Bayangkan, jika dalam sebuah negara tidak ada aturan yang bersanksi, negara tersebut akan hancur oleh situasi chaos berkepanjangan. Pelaku kejahatan akan merajalela, sementara korban akan bergelimpangan tanpa ada dasar untuk mencegah dan memulihkan kondisi tersebut. Kesadaran bahwa sesuatu sejak awal adalah jahat (mala in se) saja tidaklah cukup untuk meredam dampak terjadinya kejahatan. Perlu ada pelarangan terhadap kejahatan (mala prohibita) yang sanksinya diatur secara adil.
Hukum memang selalu menyisakan ketidakpuasan dalam pengungkapannya. Bahkan bahasa hukum seringkali dimaklumi. Ketika dalam praktiknya menerjemahkan realitas sosial menurut istilahnya sendiri, dengan tujuan untuk mengontrol fakta-fakta hukum yang terjadi (sui generis). Selain itu, penggunaan istilah yang khusus dapat menciptakan heteroglosia, yang dalam lingkup persepsi seolah mendeklarasikan dirinya tanpa beban, seakan-akan berdiri tegak dalam kehampaan ruang yang tanpa cela.
Ruang hampa seperti inilah yang seringkali menimbulkan penyalahgunaan hukum, melalui pembalikan perspektif, baik oleh penegak maupun masyarakat awam. Keadaan ini berpotensi menimbulkan manipulasi sosial atas hukum, yang terjadi berdasarkan kemungkinan niat penggunanya sendiri untuk mengarahkan seperti apa output yang menguntungkan dari hukum.

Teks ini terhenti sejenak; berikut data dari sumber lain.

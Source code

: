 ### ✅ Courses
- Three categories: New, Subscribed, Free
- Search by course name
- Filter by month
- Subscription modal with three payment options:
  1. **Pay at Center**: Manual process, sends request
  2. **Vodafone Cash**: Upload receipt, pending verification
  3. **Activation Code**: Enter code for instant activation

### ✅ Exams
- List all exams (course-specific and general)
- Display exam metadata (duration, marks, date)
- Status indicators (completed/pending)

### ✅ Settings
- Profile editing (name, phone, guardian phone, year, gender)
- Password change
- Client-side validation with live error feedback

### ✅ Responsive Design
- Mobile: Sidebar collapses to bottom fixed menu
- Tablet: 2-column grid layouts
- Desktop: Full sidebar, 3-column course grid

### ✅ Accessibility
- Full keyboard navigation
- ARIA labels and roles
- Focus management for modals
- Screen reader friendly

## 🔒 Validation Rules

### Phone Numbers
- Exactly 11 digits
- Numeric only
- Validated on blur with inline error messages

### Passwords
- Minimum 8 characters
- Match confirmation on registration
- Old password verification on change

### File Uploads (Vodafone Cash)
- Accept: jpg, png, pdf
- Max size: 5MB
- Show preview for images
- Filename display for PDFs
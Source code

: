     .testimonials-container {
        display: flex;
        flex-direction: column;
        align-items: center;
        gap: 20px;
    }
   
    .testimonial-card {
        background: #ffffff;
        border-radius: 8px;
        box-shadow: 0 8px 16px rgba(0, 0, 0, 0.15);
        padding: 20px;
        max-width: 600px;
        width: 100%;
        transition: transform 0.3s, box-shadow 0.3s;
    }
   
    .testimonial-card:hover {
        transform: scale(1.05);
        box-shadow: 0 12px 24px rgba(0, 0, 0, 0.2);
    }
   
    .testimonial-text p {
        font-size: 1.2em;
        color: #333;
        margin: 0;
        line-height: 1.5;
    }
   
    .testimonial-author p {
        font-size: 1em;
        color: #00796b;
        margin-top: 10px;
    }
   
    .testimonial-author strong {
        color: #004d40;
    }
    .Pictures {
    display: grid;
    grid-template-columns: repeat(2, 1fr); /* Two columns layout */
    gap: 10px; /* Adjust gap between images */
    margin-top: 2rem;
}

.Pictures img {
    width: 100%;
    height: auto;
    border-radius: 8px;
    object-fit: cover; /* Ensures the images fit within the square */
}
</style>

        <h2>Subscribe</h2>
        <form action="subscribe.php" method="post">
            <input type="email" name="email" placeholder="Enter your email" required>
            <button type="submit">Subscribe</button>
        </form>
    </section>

Banyak contoh terjadi, salah satunya adalah kasus paling hangat yang terjadi saat ini. Sebuah peristiwa hukum yang coba direkayasa, walaupun akhirnya terungkap juga siapa saja para dalang dibalik misteri tragis tersebut. Dinamika kasus ini menunjukkan bahwa hukum hendak diarahkan sesuai skenario drama sang sutradara, tetapi perlahan namun pasti kejahatan mulai ditumbangkan oleh hukum yang sebenarnya dari hukum yang berlaku, yaitu hukum yang didasari oleh hakikat kebenaran, kebaikan, dan keadilan.